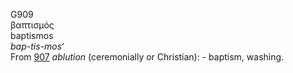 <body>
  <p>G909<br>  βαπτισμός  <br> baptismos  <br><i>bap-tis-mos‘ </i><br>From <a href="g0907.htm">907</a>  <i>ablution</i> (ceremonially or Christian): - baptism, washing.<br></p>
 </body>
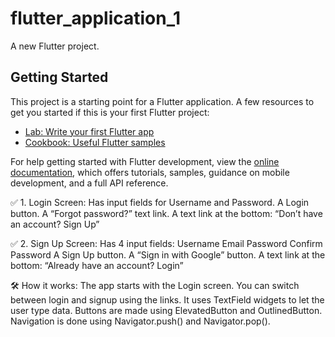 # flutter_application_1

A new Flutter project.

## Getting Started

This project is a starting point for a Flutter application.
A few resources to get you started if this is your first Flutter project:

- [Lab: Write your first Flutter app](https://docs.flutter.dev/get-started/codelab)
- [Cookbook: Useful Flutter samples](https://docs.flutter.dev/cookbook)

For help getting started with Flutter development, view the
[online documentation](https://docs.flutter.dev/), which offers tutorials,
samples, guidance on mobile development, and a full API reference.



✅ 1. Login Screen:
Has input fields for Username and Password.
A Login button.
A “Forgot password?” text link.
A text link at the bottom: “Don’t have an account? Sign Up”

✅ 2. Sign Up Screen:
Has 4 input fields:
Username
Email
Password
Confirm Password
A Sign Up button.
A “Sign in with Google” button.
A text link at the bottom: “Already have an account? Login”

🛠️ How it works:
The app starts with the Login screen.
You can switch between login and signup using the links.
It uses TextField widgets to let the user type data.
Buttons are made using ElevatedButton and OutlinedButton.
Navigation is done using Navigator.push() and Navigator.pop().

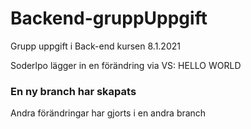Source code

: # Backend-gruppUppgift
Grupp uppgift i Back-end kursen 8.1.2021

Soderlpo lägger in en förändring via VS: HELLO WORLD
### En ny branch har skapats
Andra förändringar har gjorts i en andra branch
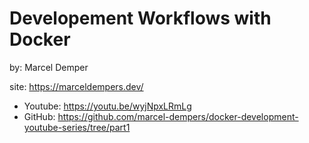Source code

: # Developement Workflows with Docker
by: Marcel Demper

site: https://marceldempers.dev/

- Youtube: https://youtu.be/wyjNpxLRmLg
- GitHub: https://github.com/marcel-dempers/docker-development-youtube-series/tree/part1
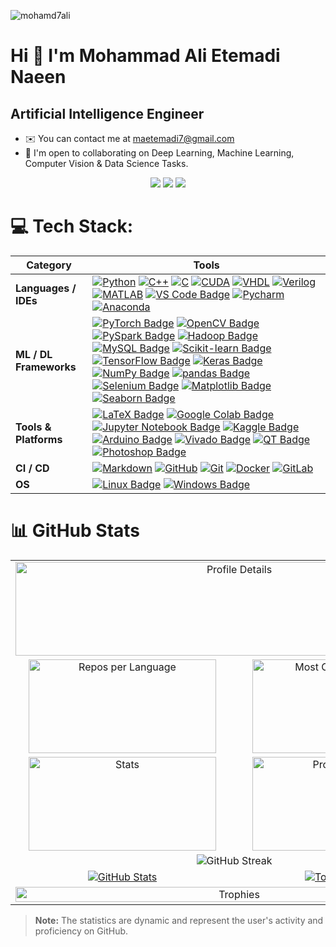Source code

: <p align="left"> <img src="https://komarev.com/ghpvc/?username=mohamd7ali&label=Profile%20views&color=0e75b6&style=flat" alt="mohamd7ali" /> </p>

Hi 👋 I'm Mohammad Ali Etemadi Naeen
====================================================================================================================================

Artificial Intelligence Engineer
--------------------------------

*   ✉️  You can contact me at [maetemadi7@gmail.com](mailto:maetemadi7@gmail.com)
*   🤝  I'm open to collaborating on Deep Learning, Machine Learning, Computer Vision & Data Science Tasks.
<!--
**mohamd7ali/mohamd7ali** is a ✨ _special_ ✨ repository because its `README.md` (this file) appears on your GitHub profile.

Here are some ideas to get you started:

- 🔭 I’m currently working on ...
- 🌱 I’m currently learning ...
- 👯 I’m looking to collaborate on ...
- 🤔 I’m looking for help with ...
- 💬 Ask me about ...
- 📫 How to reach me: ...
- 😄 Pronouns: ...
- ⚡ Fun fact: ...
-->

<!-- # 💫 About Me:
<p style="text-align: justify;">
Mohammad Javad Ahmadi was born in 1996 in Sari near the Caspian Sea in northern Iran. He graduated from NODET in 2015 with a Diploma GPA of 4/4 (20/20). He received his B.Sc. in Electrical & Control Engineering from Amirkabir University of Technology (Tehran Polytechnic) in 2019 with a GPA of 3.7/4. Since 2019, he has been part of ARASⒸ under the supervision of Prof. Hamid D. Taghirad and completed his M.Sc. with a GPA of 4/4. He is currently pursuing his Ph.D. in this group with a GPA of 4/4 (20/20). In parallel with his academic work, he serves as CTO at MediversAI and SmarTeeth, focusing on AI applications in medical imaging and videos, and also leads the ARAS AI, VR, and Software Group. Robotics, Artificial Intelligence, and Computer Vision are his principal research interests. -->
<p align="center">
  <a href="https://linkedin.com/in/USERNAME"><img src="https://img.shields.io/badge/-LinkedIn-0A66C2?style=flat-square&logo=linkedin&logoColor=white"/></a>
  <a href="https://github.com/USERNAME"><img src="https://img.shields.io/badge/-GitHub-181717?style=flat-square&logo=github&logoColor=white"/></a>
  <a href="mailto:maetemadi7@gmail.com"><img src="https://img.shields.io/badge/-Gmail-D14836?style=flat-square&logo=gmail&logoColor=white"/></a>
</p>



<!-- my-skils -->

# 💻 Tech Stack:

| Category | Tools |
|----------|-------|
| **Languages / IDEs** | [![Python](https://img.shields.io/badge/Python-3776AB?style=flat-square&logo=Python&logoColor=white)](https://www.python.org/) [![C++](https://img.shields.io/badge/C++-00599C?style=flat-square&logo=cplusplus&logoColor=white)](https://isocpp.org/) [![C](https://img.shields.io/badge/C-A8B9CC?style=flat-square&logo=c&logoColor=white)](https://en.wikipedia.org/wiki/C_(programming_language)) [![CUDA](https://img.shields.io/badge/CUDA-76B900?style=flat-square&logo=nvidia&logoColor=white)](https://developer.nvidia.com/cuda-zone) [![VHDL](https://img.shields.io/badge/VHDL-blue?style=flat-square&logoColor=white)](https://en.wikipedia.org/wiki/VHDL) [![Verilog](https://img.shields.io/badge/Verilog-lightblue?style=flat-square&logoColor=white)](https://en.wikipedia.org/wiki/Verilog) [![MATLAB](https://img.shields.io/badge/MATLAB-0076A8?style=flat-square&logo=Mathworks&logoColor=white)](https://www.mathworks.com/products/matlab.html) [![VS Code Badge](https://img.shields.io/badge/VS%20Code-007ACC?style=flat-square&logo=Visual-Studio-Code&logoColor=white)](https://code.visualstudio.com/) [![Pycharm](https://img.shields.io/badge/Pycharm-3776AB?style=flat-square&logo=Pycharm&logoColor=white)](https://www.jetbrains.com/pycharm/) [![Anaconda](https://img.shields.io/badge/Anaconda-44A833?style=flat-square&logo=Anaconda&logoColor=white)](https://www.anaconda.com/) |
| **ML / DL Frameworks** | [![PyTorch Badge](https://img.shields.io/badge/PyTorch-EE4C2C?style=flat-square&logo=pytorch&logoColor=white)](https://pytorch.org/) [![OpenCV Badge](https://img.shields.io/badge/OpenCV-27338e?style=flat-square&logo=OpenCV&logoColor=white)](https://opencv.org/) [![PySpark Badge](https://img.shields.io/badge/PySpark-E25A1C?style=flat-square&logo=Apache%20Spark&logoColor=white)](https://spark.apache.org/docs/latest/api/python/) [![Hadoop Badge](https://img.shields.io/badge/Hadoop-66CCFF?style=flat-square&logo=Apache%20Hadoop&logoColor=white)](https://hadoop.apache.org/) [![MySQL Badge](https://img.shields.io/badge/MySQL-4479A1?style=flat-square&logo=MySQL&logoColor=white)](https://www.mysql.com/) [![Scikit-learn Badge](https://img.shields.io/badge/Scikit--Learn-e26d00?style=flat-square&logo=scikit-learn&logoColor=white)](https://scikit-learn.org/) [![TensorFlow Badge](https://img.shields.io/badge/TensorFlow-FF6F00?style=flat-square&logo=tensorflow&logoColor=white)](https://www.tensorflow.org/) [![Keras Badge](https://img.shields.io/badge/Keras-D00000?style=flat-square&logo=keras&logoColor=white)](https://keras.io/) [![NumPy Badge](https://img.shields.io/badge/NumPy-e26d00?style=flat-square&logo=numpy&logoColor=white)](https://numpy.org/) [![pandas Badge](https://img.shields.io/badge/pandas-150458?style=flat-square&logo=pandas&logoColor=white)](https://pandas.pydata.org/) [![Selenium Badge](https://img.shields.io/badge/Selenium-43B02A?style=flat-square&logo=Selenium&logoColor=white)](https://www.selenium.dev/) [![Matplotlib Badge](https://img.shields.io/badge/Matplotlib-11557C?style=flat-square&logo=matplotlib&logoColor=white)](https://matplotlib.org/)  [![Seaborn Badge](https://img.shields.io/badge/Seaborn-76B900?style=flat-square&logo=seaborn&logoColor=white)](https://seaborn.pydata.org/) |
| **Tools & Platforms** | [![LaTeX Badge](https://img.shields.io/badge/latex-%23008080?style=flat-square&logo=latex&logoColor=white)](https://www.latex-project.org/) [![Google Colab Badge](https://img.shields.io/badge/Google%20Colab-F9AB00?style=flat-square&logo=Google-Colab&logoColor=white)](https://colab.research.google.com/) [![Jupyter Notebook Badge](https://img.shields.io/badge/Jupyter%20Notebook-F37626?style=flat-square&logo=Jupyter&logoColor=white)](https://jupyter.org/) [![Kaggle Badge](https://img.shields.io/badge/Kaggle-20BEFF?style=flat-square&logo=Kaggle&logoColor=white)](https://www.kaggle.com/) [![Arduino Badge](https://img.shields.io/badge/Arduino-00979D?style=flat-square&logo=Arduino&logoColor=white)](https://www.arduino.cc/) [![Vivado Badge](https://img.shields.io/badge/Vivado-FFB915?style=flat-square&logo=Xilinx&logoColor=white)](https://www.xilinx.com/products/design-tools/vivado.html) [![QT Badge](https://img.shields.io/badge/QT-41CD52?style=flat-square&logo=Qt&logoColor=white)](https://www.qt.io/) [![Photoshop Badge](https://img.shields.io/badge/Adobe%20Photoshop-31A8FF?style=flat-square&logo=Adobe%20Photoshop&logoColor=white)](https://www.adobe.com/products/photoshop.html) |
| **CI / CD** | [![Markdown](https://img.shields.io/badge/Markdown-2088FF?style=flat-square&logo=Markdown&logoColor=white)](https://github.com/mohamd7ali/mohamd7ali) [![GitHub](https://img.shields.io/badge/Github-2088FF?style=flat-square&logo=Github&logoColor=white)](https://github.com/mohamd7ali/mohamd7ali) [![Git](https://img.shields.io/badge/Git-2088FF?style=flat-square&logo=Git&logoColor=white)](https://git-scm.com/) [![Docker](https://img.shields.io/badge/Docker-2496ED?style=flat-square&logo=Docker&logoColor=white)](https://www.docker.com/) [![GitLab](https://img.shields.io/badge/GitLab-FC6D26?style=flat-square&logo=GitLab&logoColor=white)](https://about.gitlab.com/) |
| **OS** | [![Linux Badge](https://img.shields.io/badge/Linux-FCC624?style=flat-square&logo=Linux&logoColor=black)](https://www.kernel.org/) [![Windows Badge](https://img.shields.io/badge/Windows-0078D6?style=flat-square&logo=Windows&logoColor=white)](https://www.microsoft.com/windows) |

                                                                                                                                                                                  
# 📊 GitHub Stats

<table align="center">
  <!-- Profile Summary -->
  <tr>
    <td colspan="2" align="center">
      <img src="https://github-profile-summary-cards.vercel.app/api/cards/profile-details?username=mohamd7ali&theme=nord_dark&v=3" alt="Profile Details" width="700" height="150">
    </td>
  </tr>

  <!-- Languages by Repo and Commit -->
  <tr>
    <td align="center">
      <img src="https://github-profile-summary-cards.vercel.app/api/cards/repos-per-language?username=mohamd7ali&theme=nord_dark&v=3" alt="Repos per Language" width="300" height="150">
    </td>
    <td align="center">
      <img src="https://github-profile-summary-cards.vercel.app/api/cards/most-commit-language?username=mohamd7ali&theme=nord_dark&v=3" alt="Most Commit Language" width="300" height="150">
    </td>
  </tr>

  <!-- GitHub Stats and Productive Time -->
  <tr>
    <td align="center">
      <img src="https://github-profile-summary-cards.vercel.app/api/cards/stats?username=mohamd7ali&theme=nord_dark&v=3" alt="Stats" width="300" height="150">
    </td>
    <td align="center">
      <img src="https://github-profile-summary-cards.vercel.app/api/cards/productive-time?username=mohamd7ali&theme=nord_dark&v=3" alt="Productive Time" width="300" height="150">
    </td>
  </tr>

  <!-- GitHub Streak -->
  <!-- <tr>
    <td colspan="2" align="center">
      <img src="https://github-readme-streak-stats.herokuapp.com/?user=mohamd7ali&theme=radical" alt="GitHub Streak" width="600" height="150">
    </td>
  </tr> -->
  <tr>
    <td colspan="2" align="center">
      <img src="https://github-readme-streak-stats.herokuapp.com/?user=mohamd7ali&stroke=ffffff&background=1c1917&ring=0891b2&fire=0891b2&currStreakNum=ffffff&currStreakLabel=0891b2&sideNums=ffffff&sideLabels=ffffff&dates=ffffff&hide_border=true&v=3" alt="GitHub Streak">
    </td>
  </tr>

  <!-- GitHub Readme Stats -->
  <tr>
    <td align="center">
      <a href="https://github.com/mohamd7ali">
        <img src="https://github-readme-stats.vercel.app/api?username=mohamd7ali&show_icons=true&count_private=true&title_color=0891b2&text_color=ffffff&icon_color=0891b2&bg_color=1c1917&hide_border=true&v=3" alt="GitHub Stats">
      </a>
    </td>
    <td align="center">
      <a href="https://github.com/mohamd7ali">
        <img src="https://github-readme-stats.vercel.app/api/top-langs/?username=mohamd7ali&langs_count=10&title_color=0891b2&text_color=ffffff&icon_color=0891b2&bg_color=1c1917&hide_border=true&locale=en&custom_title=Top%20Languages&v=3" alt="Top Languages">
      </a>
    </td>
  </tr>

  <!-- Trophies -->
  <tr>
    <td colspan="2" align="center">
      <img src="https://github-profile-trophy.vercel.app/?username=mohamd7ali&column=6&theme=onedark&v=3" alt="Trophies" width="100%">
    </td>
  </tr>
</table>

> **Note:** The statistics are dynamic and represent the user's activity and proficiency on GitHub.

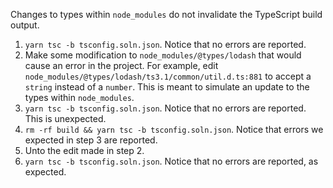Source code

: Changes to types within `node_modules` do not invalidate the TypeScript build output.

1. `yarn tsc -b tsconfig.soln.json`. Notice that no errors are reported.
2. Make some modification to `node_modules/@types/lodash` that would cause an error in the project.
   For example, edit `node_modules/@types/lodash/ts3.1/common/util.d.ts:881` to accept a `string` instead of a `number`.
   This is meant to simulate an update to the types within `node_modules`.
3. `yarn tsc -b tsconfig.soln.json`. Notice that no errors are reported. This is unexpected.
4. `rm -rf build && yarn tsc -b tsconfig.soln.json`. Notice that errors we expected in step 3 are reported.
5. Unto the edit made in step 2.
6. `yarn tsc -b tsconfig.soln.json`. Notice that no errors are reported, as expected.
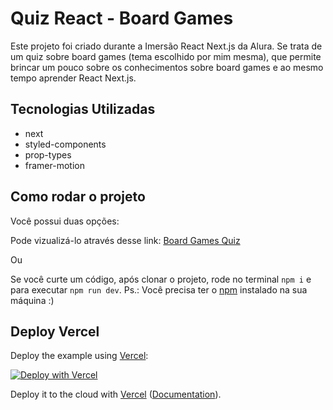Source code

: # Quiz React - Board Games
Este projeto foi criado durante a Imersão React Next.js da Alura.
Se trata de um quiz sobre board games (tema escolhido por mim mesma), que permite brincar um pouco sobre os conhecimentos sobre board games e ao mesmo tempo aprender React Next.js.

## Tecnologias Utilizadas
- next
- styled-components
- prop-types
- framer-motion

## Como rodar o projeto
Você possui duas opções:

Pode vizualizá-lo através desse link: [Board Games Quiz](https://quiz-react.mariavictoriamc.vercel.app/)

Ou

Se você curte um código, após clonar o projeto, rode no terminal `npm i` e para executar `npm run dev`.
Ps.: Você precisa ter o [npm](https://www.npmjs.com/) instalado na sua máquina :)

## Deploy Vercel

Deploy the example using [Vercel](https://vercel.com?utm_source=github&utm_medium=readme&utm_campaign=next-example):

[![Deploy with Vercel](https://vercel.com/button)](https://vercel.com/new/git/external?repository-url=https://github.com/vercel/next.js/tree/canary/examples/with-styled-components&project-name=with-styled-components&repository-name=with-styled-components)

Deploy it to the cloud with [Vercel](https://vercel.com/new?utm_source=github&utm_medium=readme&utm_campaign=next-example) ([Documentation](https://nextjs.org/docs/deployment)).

§

| TASK INSTRUCTIONS |
If a line in the data above holds the string "bottom", report that line.

| SOLUTION TO THIS PROBLEM |
A text link at the bottom: “Don’t have an account? Sign Up”
A text link at the bottom: “Already have an account? Login”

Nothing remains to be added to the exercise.